[Exercise instructions] Your task is to filter the data below down to the lines holding "Support".

━━━━━ Data ━━━━━

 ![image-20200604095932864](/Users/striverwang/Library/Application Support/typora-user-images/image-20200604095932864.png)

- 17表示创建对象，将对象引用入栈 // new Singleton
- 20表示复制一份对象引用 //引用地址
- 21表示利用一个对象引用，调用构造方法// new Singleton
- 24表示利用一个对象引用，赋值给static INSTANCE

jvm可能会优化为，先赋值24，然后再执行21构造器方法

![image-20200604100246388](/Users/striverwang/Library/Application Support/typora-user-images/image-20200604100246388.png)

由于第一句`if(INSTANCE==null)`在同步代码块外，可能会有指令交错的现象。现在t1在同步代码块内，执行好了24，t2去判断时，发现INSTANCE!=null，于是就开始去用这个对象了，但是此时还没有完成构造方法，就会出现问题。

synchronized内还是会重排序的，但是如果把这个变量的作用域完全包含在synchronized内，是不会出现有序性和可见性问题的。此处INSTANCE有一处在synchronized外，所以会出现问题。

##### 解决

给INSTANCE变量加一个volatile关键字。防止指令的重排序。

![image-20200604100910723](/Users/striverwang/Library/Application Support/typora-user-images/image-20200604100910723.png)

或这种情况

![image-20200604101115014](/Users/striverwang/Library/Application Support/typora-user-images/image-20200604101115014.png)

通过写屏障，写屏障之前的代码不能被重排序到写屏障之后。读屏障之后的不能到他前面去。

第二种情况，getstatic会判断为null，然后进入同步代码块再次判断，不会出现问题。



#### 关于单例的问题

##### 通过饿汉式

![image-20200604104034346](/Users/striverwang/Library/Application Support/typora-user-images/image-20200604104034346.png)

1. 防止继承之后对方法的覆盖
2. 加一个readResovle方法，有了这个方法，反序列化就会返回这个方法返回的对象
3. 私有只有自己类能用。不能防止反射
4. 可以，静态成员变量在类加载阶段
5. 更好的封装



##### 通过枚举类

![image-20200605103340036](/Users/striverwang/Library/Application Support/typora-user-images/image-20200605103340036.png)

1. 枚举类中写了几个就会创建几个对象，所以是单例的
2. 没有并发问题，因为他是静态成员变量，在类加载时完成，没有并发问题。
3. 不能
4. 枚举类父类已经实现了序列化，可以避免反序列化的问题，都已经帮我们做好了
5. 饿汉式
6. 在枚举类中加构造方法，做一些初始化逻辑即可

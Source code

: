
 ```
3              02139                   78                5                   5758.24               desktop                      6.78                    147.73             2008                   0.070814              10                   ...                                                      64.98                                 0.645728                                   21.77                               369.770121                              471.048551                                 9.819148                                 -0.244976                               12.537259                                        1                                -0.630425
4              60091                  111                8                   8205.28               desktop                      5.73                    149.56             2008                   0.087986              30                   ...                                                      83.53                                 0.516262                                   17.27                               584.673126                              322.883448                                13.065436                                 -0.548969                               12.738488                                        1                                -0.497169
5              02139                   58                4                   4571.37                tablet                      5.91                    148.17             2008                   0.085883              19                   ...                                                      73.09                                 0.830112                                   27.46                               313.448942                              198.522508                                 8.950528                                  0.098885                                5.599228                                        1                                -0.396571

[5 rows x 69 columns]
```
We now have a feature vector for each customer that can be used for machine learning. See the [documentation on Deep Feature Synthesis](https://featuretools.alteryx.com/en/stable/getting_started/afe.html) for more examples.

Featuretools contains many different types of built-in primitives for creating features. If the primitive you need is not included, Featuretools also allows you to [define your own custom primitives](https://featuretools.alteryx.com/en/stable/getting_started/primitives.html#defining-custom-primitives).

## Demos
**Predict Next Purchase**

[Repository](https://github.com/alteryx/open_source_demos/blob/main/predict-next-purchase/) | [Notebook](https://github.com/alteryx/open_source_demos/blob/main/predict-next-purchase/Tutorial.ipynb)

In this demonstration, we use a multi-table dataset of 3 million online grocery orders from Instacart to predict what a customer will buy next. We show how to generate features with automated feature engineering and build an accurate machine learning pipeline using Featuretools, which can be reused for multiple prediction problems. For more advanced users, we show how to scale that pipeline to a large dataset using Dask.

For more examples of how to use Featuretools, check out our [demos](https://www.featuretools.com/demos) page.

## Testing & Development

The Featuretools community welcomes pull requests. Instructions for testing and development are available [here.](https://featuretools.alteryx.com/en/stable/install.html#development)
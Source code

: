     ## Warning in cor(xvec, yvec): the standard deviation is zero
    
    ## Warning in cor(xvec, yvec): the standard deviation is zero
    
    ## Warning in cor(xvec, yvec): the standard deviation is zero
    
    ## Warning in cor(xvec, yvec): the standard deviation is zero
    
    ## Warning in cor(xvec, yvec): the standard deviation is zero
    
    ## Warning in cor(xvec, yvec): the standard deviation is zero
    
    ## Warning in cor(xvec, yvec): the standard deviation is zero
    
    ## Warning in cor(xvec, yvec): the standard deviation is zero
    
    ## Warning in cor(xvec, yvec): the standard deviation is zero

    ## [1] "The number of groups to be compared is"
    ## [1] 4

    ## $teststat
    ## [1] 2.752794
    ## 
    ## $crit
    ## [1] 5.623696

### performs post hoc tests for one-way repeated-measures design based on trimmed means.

━━━━━

[Reply to the task]
 ![image-20200604095932864](/Users/striverwang/Library/Application Support/typora-user-images/image-20200604095932864.png)
![image-20200604100246388](/Users/striverwang/Library/Application Support/typora-user-images/image-20200604100246388.png)
![image-20200604100910723](/Users/striverwang/Library/Application Support/typora-user-images/image-20200604100910723.png)
![image-20200604101115014](/Users/striverwang/Library/Application Support/typora-user-images/image-20200604101115014.png)
![image-20200604104034346](/Users/striverwang/Library/Application Support/typora-user-images/image-20200604104034346.png)
![image-20200605103340036](/Users/striverwang/Library/Application Support/typora-user-images/image-20200605103340036.png)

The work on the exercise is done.